There was a particular focus on rail and aviation, with rail questions dominating the debate. The liveliest element of that debate was around the cost and need for HS2 - the high speed rail network between London and Birmingham, Manchester and eventually cities like Leeds and Glasgow. We remain sceptical about the need for HS2 as the UK doesn’t have the land mass of China to cover, however the Minister said “High speed rail is the future. we cannot afford not to have HS2”. Knocking what is essentially a few minutes off a journey time is hardly reason to spend billions when looking at existing rail fare costs, HS2 will likely be priced out of the market. On the subject of fares, the Minister argued that the fee rises that have been above inflation for the last decade are due to successive Conservative and Labour governments failing to invest in transport infrastructure when ‘times became hard’ which is why our crumbling infrastructure needs a shot of financial adrenaline now which runs into the billions. He followed on by saying that the taxpayer should not be expected to foot the full bill for this and that fare payers should contribute in no small way to the upgrades and additions. A point that objectively we can’t disagree with but the government has to realise that these ever increasing costs are crippling hard working individuals commuting into the capital, and placing yet more pressures on small businesses trying to navigate around the country to generate and fulfil sales. Previously fare increases were calculated at RPI + 3% however to give credit to this government it is now calculated at RPI + 1%, making a difference. We are at a tipping point and should the fares continue to rise at this rate, the capital will lose much of its talent and therefore competitiveness.
The aviation debate was perhaps less relevant to Square Daisy however there is still much consensus on the need for additional capacity at Heathrow to continue the airports ability to act as a major hub to Western Europe and the world, however the political hot potato and incessant in-fighting that this issue is and creates means that the UK will continue to lose its competitive edge whilst the laborious process of debate and consultation continues. As the Minister stated, there is a narrow business case for a third runway at Heathrow however the impact of residents in West London should be taken into account also, something which can quickly be overlooked if your place of residence is not near one of the worlds busiest airports. The proposed link with HS2 and Cross Rail 2 allows for easy connection to both Gatwick and Heathrow however which may facilitate some easing of the pressure.
A representative from Boeing was at the meeting and was quite right to point out that they are broadly apolitical about the debate as they are only interested in selling aircraft to willing buyers, however they acknowledged they could help to shape the debate by ensuring all lobbies and stakeholders were aware of the technologies that exist on aircraft now and those which are planned over the next 10-20 years, to give factual weight to the arguments for and against both environmental and air pollution.

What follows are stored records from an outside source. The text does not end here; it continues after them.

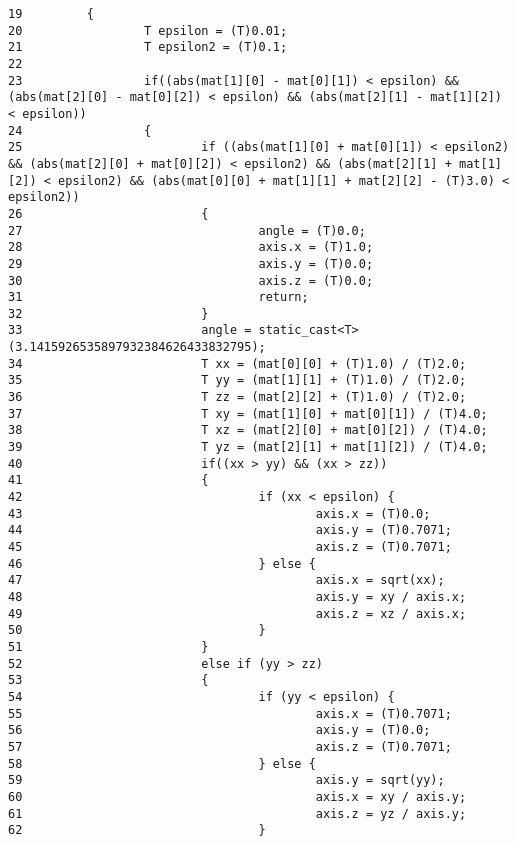 \begin{Code}\begin{verbatim}19         {
20                 T epsilon = (T)0.01;
21                 T epsilon2 = (T)0.1;
22 
23                 if((abs(mat[1][0] - mat[0][1]) < epsilon) && (abs(mat[2][0] - mat[0][2]) < epsilon) && (abs(mat[2][1] - mat[1][2]) < epsilon))
24                 {
25                         if ((abs(mat[1][0] + mat[0][1]) < epsilon2) && (abs(mat[2][0] + mat[0][2]) < epsilon2) && (abs(mat[2][1] + mat[1][2]) < epsilon2) && (abs(mat[0][0] + mat[1][1] + mat[2][2] - (T)3.0) < epsilon2))
26                         {
27                                 angle = (T)0.0;
28                                 axis.x = (T)1.0;
29                                 axis.y = (T)0.0;
30                                 axis.z = (T)0.0;
31                                 return;
32                         }
33                         angle = static_cast<T>(3.1415926535897932384626433832795);
34                         T xx = (mat[0][0] + (T)1.0) / (T)2.0;
35                         T yy = (mat[1][1] + (T)1.0) / (T)2.0;
36                         T zz = (mat[2][2] + (T)1.0) / (T)2.0;
37                         T xy = (mat[1][0] + mat[0][1]) / (T)4.0;
38                         T xz = (mat[2][0] + mat[0][2]) / (T)4.0;
39                         T yz = (mat[2][1] + mat[1][2]) / (T)4.0;
40                         if((xx > yy) && (xx > zz))
41                         {
42                                 if (xx < epsilon) {
43                                         axis.x = (T)0.0;
44                                         axis.y = (T)0.7071;
45                                         axis.z = (T)0.7071;
46                                 } else {
47                                         axis.x = sqrt(xx);
48                                         axis.y = xy / axis.x;
49                                         axis.z = xz / axis.x;
50                                 }
51                         }
52                         else if (yy > zz)
53                         {
54                                 if (yy < epsilon) {
55                                         axis.x = (T)0.7071;
56                                         axis.y = (T)0.0;
57                                         axis.z = (T)0.7071;
58                                 } else {
59                                         axis.y = sqrt(yy);
60                                         axis.x = xy / axis.y;
61                                         axis.z = yz / axis.y;
62                                 }

\end{verbatim}
\end{Code}
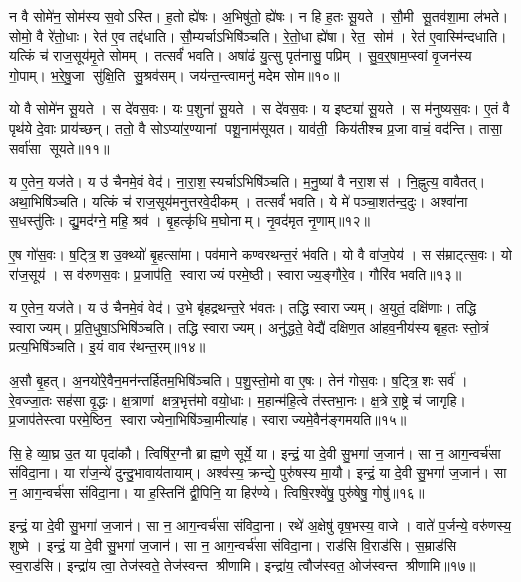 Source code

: न वै सोमे॑न॒ सोम॑स्य स॒वोऽस्ति।
ह॒तो ह्ये॑षः।
अ॒भिषु॑तो॒ ह्ये॑षः।
न हि ह॒तः सू॒यते।
सौ॒मी सू॒तव॑शा॒मा ल॑भते।
सोमो॒ वै रे॑तो॒धाः।
रेत॑ ए॒व तद्द॑धाति।
सौ॒म्यर्चाऽभिषि॑ञ्चति।
रे॒तो॒धा ह्ये॑षा।
रेत॒ सोम॑।
रेत॑ ए॒वास्मि॑न्दधाति।
यत्किं च॑ राज॒सूय॑मृ॒ते सोमम्।
तत्सर्वं॑ भवति।
अषा॑ढं यु॒त्सु पृत॑नासु॒ पप्रिम्।
सु॒व॒र्॒षाम॒प्स्वां वृ॒जन॑स्य गो॒पाम्।
भ॒रे॒षु॒जा सु॑क्षि॒ति सु॒श्रव॑सम्।
जय॑न्त॒न्त्वामनु॑ मदेम सोम॥१०॥\anuvakamend[रेत॒ सोम॑ स॒प्त च॑]

यो वै सोमे॑न सू॒यते।
स दे॑वस॒वः।
यः प॒शुना॑ सू॒यते।
स दे॑वस॒वः।
य इष्ट्या॑ सू॒यते।
स म॑नुष्यस॒वः।
ए॒तं वै पृथ॑ये दे॒वाः प्राय॑च्छन्।
ततो॒ वै सोऽप्या॑र॒ण्यानां पशू॒नाम॑सूयत।
याव॑ती॒ किय॑तीश्च प्र॒जा वाचं॒ वद॑न्ति।
तासा॒ सर्वा॑सा सूयते॥११॥

य ए॒तेन॒ यज॑ते।
य उ॑ चैनमे॒वं वेद॑।
ना॒रा॒श॒स्यर्चाऽभिषि॑ञ्चति।
म॒नु॒ष्या॑ वै नरा॒शस॑।
नि॒ह्नुत्य॒ वावैतत्।
अथा॒भिषि॑ञ्चति।
यत्किं च॑ राज॒सूय॑मनुत्तरवे॒दीकम्।
तत्सर्वं॑ भवति।
ये मे॑ पञ्चा॒शत॑न्द॒दुः।
अश्वा॑ना स॒धस्तु॑तिः।
द्यु॒मद॑ग्ने॒ महि॒ श्रव॑।
बृ॒हत्कृ॑धि म॒घोनाम्।
नृ॒वद॑मृत नृ॒णाम्॥१२॥\anuvakamend[सू॒य॒ते॒ स॒धस्तु॑ति॒स्त्रीणि॑ च]

ए॒ष गो॑स॒वः।
ष॒ट्त्रि॒श उ॒क्थ्यो॑ बृ॒हत्सा॑मा।
पव॑माने कण्वरथन्त॒रं भ॑वति।
यो वै वा॑ज॒पेय॑।
स स॑म्राट्त्स॒वः।
यो रा॑ज॒सूय॑।
स व॑रुणस॒वः।
प्र॒जाप॑ति॒ स्वाराज्यं परमे॒ष्ठी।
स्वाराज्य॒ङ्गौरे॒व।
गौरि॑व भवति॥१३॥

य ए॒तेन॒ यज॑ते।
य उ॑ चैनमे॒वं वेद॑।
उ॒भे बृ॑हद्रथन्त॒रे भ॑वतः।
तद्धि स्वाराज्यम्।
अ॒युतं॒ दक्षि॑णाः।
तद्धि स्वाराज्यम्।
प्र॒ति॒धुषा॒ऽभिषि॑ञ्चति।
तद्धि स्वाराज्यम्।
अनु॑द्धते॒ वेद्यै॑ दक्षिण॒त आ॑हव॒नीय॑स्य बृह॒तः स्तो॒त्रं प्रत्य॒भिषि॑ञ्चति।
इ॒यं वाव र॑थन्त॒रम्॥१४॥

अ॒सौ बृ॒हत्।
अ॒नयो॑रे॒वैन॒मन॑न्तर्\mbox{}हितम॒भिषि॑ञ्चति।
प॒शु॒स्तो॒मो वा ए॒षः।
तेन॑ गोस॒वः।
ष॒ट्त्रि॒शः सर्व॑।
रे॒वज्जा॒तः सह॑सा वृ॒द्धः।
क्ष॒त्राणां क्षत्र॒भृत्त॑मो वयो॒धाः।
म॒हान्म॑हि॒त्वे त॑स्तभा॒नः।
क्ष॒त्रे रा॒ष्ट्रे च॑ जागृहि।
प्र॒जाप॑तेस्त्वा परमे॒ष्ठिन॒ स्वाराज्येना॒भिषि॑ञ्चा॒मीत्या॑ह।
स्वाराज्यमे॒वैन॑ङ्गमयति॥१५॥\anuvakamend[इ॒व॒ भ॒व॒ति॒ र॒थ॒न्त॒रमा॒हैकं च]

सि॒हे व्या॒घ्र उ॒त या पृदा॑कौ।
त्विषि॑र॒ग्नौ ब्राह्म॒णे सूर्ये॒ या।
इन्द्रं॒ या दे॒वी सु॒भगा॑ ज॒जान॑।
सा न॒ आग॒न्वर्च॑सा संविदा॒ना।
या रा॑ज॒न्ये॑ दुन्दु॒भावाय॑तायाम्।
अश्व॑स्य॒ क्रन्द्ये॒ पुरु॑षस्य मा॒यौ।
इन्द्रं॒ या दे॒वी सु॒भगा॑ ज॒जान॑।
सा न॒ आग॒न्वर्च॑सा संविदा॒ना।
या ह॒स्तिनि॑ द्वी॒पिनि॒ या हिर॑ण्ये।
त्विषि॒रश्वे॑षु॒ पुरु॑षेषु॒ गोषु॑॥१६॥

इन्द्रं॒ या दे॒वी सु॒भगा॑ ज॒जान॑।
सा न॒ आग॒न्वर्च॑सा संविदा॒ना।
रथे॑ अ॒क्षेषु॑ वृष॒भस्य॒ वाजे।
वाते॑ प॒र्जन्ये॒ वरु॑णस्य॒ शुष्मे।
इन्द्रं॒ या दे॒वी सु॒भगा॑ ज॒जान॑।
सा न॒ आग॒न्वर्च॑सा संविदा॒ना।
राड॑सि वि॒राड॑सि।
स॒म्राड॑सि स्व॒राड॑सि।
इन्द्रा॑य त्वा॒ तेज॑स्वते॒ तेज॑स्वन्त श्रीणामि।
इन्द्रा॑य॒ त्वौज॑स्वत॒ ओज॑स्वन्त श्रीणामि॥१७॥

Overall, what did we gain from the meeting this morning? Well there is a great deal of investment in infrastructure on HS2, Northern, Metropolitan, Circle & District and Hammersmith & Fulham tube lines, Cross Rail 2 and an ongoing debate around aviation capacity. Rail infrastructure on commuter lines and across the rest of the UK is desperately lacking as politicians scramble to deliver large scale, headline, vanity projects which leaves SME’s still juggling the demands of ever tighter margins on sales against increasing costs of delivery. Admittedly less prominent against a London backdrop, no mention was made of road investment or fuel prices. That said Jovan is once again at a transport briefing with Nick Clegg in April and has already submitted a question regarding the staggering cost of fuel which is crippling not just business, but households too. We are in favour of a carbon tax on fuel to drive better environmental standards, but there is a limit. It’s hard to carry filming kit on the back of a bike!